##### DATA FOR PROCESSING

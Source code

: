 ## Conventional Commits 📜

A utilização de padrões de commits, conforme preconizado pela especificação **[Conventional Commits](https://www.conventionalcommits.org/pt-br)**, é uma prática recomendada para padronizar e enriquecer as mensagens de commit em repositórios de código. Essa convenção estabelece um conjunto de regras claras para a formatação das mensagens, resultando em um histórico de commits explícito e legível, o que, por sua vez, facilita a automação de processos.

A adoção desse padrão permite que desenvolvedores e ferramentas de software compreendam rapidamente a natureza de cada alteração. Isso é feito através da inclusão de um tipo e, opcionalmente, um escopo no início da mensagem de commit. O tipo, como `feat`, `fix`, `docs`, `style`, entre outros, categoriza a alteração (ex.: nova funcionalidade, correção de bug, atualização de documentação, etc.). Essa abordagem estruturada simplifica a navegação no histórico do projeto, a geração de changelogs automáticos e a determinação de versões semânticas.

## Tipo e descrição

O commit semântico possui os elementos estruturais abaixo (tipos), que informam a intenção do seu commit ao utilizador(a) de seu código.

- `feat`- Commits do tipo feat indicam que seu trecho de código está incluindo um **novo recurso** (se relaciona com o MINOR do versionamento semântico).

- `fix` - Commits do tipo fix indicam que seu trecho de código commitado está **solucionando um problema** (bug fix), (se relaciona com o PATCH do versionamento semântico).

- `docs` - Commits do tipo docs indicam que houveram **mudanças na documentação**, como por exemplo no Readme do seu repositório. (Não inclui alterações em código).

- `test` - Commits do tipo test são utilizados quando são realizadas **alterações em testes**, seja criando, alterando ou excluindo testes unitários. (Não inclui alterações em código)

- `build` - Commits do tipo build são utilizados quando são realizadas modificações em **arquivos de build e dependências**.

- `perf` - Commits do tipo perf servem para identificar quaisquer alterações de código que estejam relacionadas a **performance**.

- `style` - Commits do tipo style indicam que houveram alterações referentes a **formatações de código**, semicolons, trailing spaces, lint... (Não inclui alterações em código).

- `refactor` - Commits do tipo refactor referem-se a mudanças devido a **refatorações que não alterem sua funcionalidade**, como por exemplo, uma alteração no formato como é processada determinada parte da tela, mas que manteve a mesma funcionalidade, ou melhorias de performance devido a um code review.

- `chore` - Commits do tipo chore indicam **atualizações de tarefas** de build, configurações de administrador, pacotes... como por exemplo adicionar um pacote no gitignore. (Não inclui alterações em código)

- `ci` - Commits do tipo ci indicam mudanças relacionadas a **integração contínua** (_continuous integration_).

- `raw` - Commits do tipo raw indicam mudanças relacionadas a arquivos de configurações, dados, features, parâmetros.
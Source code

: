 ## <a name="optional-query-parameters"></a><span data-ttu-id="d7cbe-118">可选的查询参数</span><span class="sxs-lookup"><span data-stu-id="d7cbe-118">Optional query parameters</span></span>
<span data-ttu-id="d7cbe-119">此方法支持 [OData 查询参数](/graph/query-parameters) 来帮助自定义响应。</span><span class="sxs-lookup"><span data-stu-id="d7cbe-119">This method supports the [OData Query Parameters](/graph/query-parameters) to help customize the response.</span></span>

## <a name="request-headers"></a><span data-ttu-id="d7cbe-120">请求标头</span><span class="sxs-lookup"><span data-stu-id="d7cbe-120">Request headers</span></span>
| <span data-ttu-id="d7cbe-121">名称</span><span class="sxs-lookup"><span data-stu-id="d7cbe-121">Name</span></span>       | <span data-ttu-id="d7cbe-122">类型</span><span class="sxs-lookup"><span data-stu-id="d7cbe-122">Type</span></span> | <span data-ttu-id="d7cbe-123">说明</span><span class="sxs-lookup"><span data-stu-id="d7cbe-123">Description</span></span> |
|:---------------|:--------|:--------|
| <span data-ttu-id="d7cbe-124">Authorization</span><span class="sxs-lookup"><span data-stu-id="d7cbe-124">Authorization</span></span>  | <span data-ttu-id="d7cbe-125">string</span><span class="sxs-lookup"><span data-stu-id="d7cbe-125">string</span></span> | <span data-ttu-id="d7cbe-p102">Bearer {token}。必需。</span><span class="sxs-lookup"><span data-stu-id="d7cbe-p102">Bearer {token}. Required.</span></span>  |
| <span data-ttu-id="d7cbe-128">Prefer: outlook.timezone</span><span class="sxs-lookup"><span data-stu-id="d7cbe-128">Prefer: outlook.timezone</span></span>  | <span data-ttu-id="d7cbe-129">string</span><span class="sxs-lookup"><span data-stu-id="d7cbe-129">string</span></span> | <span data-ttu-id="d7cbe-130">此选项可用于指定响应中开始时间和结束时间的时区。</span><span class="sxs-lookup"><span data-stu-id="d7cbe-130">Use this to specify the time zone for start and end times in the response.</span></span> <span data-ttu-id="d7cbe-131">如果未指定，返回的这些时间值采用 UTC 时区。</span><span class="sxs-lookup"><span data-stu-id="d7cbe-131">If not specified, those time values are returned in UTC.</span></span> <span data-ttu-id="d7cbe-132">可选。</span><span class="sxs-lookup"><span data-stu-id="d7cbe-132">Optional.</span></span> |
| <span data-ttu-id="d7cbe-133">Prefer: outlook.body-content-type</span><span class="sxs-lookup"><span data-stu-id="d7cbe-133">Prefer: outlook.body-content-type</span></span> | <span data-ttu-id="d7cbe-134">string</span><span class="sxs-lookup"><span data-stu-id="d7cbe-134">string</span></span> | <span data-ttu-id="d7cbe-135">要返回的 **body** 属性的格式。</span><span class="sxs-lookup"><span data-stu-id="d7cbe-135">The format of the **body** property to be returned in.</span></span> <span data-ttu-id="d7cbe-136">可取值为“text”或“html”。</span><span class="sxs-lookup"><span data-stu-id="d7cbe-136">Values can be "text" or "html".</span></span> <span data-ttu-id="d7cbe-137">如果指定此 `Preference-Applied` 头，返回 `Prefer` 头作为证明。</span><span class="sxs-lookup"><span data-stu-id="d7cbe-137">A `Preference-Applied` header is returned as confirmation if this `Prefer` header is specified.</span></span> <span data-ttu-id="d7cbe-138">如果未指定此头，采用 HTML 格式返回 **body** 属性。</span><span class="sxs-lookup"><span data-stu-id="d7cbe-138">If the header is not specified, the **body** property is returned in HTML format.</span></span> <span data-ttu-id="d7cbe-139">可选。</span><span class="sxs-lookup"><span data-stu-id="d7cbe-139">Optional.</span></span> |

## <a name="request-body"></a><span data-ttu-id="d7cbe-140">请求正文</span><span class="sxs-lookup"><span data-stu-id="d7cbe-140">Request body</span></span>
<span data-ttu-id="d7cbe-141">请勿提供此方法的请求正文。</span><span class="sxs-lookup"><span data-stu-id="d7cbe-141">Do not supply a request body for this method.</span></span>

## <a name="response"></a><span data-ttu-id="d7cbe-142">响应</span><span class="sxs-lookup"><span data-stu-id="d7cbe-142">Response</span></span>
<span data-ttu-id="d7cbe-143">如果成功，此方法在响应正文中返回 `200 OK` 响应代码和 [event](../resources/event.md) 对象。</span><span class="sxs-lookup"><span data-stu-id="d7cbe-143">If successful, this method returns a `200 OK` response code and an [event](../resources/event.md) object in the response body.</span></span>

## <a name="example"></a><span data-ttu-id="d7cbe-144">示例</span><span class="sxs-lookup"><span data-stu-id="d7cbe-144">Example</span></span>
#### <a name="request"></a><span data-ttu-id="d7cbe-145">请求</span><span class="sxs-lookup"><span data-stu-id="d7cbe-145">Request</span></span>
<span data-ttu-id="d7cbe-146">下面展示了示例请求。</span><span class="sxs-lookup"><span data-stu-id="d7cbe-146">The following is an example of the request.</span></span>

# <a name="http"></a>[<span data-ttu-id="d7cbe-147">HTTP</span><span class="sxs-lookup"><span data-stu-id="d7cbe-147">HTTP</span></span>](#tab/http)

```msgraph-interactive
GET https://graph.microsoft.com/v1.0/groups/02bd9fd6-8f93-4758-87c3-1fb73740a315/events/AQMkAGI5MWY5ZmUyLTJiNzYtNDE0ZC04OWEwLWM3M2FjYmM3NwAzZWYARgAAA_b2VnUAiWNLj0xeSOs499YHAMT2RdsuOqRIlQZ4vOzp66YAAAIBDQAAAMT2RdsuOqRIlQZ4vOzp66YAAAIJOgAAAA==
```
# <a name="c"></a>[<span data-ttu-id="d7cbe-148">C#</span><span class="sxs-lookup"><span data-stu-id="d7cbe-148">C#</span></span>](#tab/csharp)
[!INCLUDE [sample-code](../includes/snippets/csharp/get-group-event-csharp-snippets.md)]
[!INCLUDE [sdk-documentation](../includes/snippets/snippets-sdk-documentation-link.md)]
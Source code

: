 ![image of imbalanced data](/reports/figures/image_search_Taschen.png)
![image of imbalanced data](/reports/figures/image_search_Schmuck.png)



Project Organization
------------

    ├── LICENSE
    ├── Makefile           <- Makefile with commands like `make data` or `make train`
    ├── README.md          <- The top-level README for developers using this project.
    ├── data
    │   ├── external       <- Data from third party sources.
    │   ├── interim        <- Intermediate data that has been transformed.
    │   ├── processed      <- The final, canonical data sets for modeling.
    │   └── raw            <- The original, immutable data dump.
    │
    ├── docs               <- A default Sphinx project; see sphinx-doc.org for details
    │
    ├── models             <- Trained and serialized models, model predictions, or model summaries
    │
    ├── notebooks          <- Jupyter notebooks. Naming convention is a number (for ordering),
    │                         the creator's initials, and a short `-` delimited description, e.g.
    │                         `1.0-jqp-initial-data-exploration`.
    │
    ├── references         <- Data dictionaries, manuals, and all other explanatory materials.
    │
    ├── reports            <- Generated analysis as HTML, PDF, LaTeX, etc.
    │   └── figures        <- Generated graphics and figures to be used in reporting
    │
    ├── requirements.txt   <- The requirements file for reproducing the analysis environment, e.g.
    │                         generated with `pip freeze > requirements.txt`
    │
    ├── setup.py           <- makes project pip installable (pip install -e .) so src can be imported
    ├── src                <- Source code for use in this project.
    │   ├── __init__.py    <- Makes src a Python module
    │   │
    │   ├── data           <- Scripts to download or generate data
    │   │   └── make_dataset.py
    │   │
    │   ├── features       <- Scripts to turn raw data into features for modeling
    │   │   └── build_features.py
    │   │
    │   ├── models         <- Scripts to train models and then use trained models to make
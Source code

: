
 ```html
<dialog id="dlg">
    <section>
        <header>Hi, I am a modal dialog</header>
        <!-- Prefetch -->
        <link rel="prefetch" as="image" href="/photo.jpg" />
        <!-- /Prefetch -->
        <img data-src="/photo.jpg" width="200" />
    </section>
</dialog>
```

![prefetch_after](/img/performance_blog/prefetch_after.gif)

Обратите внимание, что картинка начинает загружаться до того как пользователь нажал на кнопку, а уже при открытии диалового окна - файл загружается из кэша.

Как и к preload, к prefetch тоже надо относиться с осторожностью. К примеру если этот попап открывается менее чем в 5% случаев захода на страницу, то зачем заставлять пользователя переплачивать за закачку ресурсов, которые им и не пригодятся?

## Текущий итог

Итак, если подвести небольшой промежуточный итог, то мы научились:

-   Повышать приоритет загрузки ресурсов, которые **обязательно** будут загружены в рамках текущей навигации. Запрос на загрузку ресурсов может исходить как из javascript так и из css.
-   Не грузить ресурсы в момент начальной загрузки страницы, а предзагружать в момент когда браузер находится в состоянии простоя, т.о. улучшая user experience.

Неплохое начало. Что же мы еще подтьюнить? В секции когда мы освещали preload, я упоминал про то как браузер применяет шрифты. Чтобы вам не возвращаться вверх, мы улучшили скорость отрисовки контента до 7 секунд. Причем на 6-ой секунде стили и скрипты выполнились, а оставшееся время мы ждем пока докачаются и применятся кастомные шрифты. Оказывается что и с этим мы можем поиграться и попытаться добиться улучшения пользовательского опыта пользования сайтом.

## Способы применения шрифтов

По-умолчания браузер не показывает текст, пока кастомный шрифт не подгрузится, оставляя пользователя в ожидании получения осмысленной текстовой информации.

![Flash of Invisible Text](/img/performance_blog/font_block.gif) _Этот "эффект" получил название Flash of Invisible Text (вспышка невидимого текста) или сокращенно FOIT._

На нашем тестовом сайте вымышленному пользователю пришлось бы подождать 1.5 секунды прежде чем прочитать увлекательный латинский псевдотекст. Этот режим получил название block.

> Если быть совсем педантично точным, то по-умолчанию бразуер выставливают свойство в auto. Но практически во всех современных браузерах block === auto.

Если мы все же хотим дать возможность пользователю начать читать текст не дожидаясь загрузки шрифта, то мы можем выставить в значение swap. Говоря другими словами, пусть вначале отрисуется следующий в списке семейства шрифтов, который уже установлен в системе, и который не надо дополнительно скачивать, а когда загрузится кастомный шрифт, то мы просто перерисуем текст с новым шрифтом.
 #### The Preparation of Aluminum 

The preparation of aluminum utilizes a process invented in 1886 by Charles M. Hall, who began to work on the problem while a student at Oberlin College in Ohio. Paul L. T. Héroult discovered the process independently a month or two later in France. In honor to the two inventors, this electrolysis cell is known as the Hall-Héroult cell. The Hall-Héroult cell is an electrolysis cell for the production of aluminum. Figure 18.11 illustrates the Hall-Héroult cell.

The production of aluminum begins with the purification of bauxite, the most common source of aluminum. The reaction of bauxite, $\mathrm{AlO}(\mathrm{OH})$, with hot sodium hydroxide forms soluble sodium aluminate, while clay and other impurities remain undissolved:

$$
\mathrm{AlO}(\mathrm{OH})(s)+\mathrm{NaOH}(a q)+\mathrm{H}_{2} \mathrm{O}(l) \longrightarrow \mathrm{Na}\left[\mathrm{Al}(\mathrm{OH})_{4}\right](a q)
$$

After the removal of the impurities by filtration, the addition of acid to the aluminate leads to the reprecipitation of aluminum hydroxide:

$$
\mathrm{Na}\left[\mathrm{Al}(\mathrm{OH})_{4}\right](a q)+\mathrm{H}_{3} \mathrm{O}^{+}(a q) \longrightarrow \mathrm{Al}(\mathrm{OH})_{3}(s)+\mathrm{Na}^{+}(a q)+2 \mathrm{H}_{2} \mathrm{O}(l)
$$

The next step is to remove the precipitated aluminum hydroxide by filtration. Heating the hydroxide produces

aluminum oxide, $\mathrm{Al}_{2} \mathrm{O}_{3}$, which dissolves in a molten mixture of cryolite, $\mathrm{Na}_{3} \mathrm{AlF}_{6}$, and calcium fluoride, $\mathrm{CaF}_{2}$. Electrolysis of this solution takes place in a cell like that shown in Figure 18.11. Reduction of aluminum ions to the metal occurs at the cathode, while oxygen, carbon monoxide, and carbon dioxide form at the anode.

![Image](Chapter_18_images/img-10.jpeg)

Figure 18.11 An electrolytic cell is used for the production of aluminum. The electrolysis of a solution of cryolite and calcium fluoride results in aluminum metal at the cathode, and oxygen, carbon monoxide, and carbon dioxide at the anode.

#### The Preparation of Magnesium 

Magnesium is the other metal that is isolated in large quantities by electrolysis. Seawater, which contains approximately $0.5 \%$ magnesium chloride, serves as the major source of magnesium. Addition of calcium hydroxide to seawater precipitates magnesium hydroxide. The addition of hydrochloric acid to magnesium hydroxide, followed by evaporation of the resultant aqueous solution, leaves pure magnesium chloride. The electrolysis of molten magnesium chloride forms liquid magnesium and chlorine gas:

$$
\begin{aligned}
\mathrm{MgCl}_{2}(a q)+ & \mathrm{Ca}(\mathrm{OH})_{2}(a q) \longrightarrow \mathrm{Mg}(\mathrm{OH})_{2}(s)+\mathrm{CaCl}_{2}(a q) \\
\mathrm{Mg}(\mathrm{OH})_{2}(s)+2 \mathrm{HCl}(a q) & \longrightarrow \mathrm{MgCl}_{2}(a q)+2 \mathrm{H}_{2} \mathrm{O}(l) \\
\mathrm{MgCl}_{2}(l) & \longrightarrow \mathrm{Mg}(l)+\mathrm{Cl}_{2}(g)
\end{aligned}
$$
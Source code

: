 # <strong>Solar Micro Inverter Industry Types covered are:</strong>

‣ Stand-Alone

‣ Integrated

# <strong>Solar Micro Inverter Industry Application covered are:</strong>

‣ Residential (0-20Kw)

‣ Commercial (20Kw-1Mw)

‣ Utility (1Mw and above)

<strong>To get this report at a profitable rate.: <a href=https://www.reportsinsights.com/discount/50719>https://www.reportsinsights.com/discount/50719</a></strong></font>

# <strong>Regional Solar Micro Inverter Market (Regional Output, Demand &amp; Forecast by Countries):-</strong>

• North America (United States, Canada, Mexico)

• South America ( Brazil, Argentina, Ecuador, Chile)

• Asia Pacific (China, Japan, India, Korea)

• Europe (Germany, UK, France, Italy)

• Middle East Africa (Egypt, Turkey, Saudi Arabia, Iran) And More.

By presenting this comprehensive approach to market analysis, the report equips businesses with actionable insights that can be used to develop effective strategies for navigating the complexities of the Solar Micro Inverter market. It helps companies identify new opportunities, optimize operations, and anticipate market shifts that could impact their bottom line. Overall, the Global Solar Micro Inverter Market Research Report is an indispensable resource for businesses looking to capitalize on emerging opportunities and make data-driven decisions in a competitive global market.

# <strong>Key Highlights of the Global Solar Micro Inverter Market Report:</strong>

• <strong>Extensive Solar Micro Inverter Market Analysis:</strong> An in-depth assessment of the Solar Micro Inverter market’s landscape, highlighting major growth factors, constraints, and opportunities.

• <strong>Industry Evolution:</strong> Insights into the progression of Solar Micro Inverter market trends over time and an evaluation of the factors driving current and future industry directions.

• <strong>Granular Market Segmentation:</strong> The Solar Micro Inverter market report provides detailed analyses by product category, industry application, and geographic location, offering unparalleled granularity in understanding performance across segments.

##########

-- TASK BRIEF --
Precisely the lines between those holding "can be imported" and "or generate data", inclusive, are to be reproduced from the listing above, with nothing added.

-- ANSWER SPACE --
    ├── setup.py           <- makes project pip installable (pip install -e .) so src can be imported
    ├── src                <- Source code for use in this project.
    │   ├── __init__.py    <- Makes src a Python module
    │   │
    │   ├── data           <- Scripts to download or generate data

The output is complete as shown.